- _Work instructions_
The answer must consist of every line from the data that holds the string "class".
-=-=-
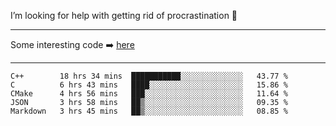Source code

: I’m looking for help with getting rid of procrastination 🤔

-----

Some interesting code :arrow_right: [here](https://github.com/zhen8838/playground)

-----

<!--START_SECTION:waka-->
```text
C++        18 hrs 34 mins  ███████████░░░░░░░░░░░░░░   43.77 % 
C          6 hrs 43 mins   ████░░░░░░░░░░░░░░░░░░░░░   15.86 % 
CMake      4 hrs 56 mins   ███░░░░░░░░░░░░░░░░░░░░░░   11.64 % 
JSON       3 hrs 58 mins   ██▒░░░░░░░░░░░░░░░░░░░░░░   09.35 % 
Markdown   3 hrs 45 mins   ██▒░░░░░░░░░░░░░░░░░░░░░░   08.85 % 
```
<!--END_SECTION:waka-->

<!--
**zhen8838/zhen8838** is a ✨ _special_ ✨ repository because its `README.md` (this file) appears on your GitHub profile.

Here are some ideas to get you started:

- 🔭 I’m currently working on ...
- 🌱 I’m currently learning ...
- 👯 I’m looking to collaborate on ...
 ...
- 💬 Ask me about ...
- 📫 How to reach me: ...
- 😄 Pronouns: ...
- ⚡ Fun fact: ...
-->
-=-=-
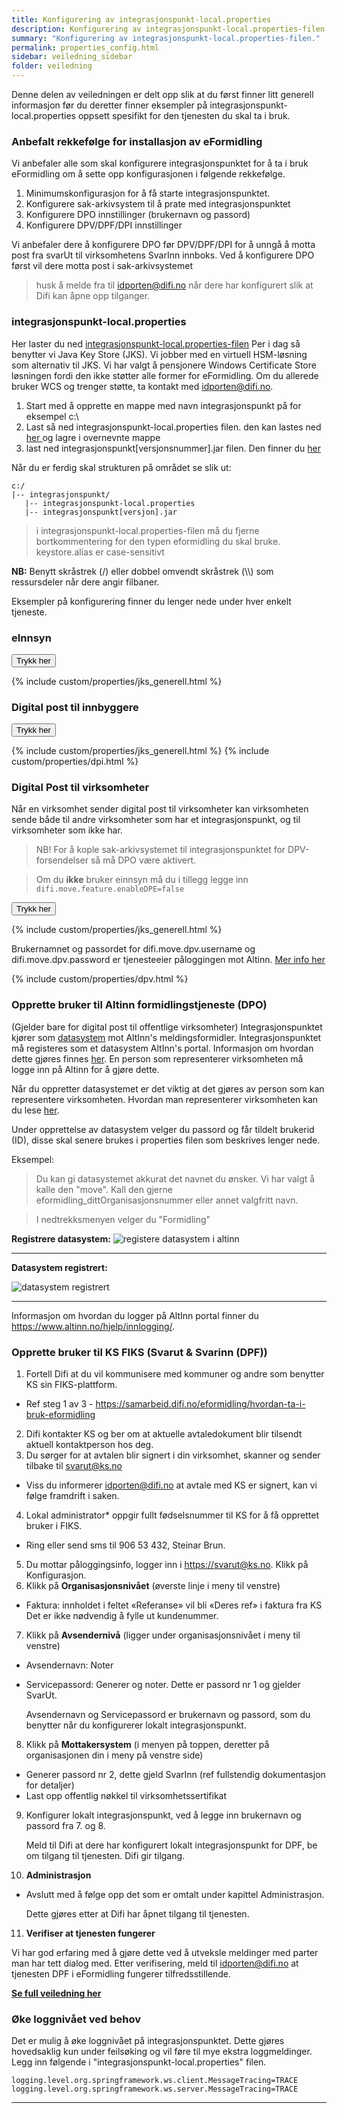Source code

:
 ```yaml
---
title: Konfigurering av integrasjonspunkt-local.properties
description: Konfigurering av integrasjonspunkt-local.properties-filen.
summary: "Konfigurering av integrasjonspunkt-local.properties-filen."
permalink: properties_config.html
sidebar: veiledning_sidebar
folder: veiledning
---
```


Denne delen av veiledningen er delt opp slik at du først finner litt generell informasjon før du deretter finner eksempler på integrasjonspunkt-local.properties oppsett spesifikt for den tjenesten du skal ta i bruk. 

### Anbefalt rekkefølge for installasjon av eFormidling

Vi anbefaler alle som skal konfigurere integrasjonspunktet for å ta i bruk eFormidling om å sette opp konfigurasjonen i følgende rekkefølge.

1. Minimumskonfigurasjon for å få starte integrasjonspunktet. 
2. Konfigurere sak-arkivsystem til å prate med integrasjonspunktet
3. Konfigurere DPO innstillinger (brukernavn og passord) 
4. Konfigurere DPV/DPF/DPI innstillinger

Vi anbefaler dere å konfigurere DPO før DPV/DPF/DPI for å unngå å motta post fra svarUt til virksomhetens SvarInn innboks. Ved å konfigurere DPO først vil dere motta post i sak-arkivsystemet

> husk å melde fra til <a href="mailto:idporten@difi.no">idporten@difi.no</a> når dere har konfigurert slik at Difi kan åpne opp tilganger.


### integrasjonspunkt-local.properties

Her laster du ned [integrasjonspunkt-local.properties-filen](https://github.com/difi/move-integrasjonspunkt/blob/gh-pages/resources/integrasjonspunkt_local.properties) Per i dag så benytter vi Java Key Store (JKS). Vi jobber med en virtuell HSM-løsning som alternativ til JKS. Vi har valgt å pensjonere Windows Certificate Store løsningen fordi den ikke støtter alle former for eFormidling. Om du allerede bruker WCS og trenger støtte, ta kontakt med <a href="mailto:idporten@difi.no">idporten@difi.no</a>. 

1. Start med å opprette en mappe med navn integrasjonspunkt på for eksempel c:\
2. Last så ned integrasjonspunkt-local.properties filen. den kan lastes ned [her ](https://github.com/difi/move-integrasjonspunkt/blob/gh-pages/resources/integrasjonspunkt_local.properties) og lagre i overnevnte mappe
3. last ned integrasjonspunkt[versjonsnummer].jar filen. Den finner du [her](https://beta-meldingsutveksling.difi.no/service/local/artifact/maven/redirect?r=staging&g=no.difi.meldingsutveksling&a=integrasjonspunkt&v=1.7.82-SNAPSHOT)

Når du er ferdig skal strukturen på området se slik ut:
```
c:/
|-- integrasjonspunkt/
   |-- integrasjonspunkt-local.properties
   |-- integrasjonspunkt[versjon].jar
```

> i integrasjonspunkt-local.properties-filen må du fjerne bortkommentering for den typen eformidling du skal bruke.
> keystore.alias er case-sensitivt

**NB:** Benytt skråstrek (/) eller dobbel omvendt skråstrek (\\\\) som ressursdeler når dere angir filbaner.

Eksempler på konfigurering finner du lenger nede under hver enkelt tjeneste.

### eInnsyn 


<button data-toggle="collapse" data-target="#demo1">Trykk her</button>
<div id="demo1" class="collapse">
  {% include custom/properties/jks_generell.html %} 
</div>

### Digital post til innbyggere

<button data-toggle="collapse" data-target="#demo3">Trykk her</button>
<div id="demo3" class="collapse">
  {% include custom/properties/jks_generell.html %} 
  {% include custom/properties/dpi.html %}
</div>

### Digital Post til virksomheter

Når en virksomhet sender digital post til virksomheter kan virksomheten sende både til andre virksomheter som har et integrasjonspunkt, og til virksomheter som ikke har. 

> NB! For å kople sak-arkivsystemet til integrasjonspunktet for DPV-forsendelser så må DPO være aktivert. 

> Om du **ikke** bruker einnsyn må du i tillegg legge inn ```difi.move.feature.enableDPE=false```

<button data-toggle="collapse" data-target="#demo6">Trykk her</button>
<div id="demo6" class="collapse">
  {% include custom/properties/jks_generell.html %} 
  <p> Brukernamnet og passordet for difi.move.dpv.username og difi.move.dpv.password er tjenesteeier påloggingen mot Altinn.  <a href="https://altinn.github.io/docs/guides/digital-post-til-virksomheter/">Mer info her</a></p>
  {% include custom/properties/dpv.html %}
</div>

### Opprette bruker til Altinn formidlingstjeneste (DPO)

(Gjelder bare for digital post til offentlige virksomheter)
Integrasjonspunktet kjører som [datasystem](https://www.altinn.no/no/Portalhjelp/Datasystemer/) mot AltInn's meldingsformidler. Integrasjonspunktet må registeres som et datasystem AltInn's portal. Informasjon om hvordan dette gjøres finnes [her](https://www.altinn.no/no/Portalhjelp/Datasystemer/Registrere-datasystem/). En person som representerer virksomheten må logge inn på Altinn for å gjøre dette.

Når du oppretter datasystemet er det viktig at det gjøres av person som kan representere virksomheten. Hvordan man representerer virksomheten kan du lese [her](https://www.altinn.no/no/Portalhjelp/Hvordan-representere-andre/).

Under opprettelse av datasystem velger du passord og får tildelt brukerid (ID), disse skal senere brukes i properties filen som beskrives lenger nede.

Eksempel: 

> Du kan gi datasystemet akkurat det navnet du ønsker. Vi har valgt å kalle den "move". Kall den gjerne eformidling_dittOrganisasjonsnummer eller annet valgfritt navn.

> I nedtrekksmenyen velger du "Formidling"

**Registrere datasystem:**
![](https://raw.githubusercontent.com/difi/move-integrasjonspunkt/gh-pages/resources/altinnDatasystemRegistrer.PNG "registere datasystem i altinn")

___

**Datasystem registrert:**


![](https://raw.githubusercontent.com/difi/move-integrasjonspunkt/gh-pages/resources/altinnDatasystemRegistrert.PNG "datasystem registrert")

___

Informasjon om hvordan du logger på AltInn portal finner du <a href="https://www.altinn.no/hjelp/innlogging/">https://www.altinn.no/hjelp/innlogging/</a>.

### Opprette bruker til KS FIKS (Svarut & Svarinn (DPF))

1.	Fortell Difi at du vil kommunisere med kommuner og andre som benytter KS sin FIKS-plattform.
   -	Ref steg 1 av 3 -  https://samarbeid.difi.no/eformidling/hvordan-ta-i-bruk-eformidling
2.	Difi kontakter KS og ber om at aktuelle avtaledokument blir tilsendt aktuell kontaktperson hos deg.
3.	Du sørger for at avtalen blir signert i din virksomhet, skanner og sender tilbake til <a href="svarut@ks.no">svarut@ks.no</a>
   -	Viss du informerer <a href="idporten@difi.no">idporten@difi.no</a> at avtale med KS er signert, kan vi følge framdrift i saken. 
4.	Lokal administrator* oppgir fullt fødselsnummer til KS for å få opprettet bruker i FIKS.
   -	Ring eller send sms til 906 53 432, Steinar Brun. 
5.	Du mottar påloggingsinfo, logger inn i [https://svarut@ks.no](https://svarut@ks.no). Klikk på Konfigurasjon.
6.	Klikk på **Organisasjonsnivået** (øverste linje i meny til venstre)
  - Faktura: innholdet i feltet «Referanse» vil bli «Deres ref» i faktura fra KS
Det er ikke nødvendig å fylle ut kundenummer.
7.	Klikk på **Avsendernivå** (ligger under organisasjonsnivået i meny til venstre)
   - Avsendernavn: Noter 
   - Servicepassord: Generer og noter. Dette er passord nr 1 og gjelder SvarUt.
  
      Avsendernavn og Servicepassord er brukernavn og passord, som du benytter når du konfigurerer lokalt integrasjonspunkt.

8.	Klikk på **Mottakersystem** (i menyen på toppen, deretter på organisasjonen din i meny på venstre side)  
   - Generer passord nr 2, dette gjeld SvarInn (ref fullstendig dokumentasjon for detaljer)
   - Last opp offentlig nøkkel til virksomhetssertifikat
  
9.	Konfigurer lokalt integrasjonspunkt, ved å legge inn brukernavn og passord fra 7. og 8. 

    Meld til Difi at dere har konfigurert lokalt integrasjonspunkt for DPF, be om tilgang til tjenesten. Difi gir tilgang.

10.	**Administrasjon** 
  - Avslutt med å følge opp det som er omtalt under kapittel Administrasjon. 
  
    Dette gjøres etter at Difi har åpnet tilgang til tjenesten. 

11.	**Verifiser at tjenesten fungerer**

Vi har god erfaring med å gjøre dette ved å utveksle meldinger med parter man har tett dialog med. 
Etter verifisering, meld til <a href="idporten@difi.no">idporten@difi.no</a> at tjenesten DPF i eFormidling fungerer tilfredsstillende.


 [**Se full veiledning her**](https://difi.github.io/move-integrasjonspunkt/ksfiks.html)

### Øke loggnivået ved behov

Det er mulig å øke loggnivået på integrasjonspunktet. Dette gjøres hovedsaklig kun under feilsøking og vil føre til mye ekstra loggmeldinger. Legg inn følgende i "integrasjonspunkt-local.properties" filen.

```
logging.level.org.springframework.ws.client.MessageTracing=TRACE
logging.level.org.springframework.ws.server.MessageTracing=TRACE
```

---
-=-=-
- _Solution to this task_
<div id="demo1" class="collapse">
<div id="demo3" class="collapse">
<div id="demo6" class="collapse">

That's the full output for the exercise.